- _What the exercise asks_:
Should a line below contain the word "config", report it.

(Stored dataset items)
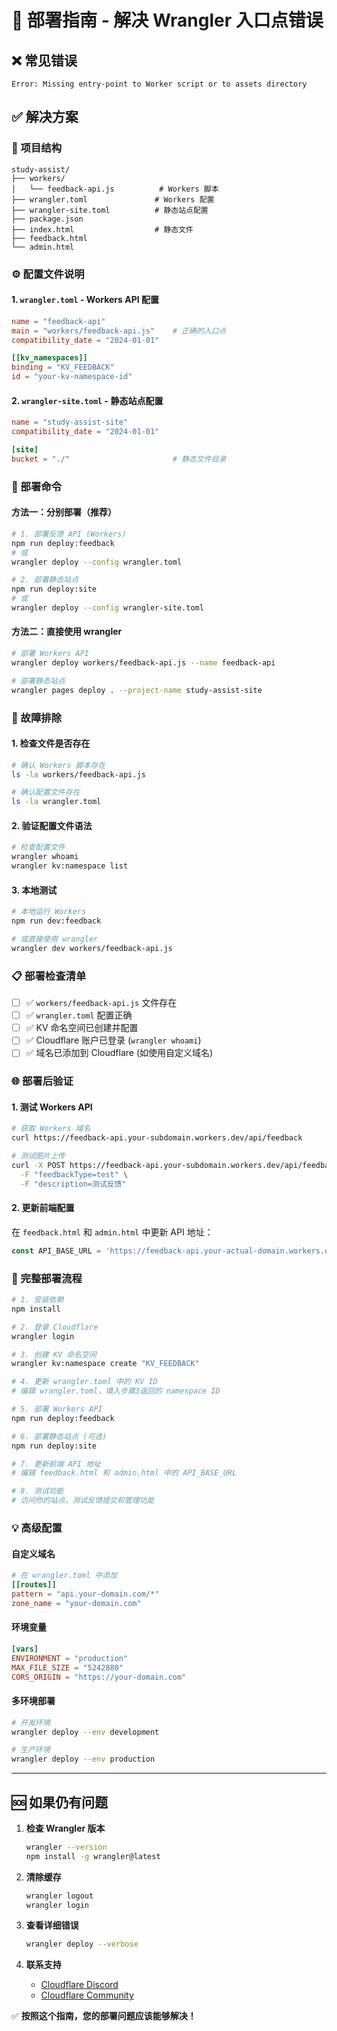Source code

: # 🚀 部署指南 - 解决 Wrangler 入口点错误

## ❌ 常见错误
```
Error: Missing entry-point to Worker script or to assets directory
```

## ✅ 解决方案

### 📁 项目结构
```
study-assist/
├── workers/
│   └── feedback-api.js          # Workers 脚本
├── wrangler.toml               # Workers 配置
├── wrangler-site.toml          # 静态站点配置
├── package.json
├── index.html                  # 静态文件
├── feedback.html
└── admin.html
```

### ⚙️ 配置文件说明

#### 1. `wrangler.toml` - Workers API 配置
```toml
name = "feedback-api"
main = "workers/feedback-api.js"    # 正确的入口点
compatibility_date = "2024-01-01"

[[kv_namespaces]]
binding = "KV_FEEDBACK"
id = "your-kv-namespace-id"
```

#### 2. `wrangler-site.toml` - 静态站点配置
```toml
name = "study-assist-site"
compatibility_date = "2024-01-01"

[site]
bucket = "./"                       # 静态文件目录
```

### 🎯 部署命令

#### 方法一：分别部署（推荐）

```bash
# 1. 部署反馈 API (Workers)
npm run deploy:feedback
# 或
wrangler deploy --config wrangler.toml

# 2. 部署静态站点
npm run deploy:site  
# 或
wrangler deploy --config wrangler-site.toml
```

#### 方法二：直接使用 wrangler

```bash
# 部署 Workers API
wrangler deploy workers/feedback-api.js --name feedback-api

# 部署静态站点
wrangler pages deploy . --project-name study-assist-site
```

### 🔧 故障排除

#### 1. 检查文件是否存在
```bash
# 确认 Workers 脚本存在
ls -la workers/feedback-api.js

# 确认配置文件存在
ls -la wrangler.toml
```

#### 2. 验证配置文件语法
```bash
# 检查配置文件
wrangler whoami
wrangler kv:namespace list
```

#### 3. 本地测试
```bash
# 本地运行 Workers
npm run dev:feedback

# 或直接使用 wrangler
wrangler dev workers/feedback-api.js
```

### 📋 部署检查清单

- [ ] ✅ `workers/feedback-api.js` 文件存在
- [ ] ✅ `wrangler.toml` 配置正确
- [ ] ✅ KV 命名空间已创建并配置
- [ ] ✅ Cloudflare 账户已登录 (`wrangler whoami`)
- [ ] ✅ 域名已添加到 Cloudflare (如使用自定义域名)

### 🌐 部署后验证

#### 1. 测试 Workers API
```bash
# 获取 Workers 域名
curl https://feedback-api.your-subdomain.workers.dev/api/feedback

# 测试图片上传
curl -X POST https://feedback-api.your-subdomain.workers.dev/api/feedback \
  -F "feedbackType=test" \
  -F "description=测试反馈"
```

#### 2. 更新前端配置
在 `feedback.html` 和 `admin.html` 中更新 API 地址：
```javascript
const API_BASE_URL = 'https://feedback-api.your-actual-domain.workers.dev';
```

### 🔄 完整部署流程

```bash
# 1. 安装依赖
npm install

# 2. 登录 Cloudflare
wrangler login

# 3. 创建 KV 命名空间
wrangler kv:namespace create "KV_FEEDBACK"

# 4. 更新 wrangler.toml 中的 KV ID
# 编辑 wrangler.toml，填入步骤3返回的 namespace ID

# 5. 部署 Workers API
npm run deploy:feedback

# 6. 部署静态站点 (可选)
npm run deploy:site

# 7. 更新前端 API 地址
# 编辑 feedback.html 和 admin.html 中的 API_BASE_URL

# 8. 测试功能
# 访问你的站点，测试反馈提交和管理功能
```

### 💡 高级配置

#### 自定义域名
```toml
# 在 wrangler.toml 中添加
[[routes]]
pattern = "api.your-domain.com/*"
zone_name = "your-domain.com"
```

#### 环境变量
```toml
[vars]
ENVIRONMENT = "production"
MAX_FILE_SIZE = "5242880"
CORS_ORIGIN = "https://your-domain.com"
```

#### 多环境部署
```bash
# 开发环境
wrangler deploy --env development

# 生产环境  
wrangler deploy --env production
```

---

## 🆘 如果仍有问题

1. **检查 Wrangler 版本**
   ```bash
   wrangler --version
   npm install -g wrangler@latest
   ```

2. **清除缓存**
   ```bash
   wrangler logout
   wrangler login
   ```

3. **查看详细错误**
   ```bash
   wrangler deploy --verbose
   ```

4. **联系支持**
   - [Cloudflare Discord](https://discord.gg/cloudflaredev)
   - [Cloudflare Community](https://community.cloudflare.com/)

✅ **按照这个指南，您的部署问题应该能够解决！**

- _Output for this exercise_:
wrangler deploy --config wrangler.toml
wrangler deploy --config wrangler-site.toml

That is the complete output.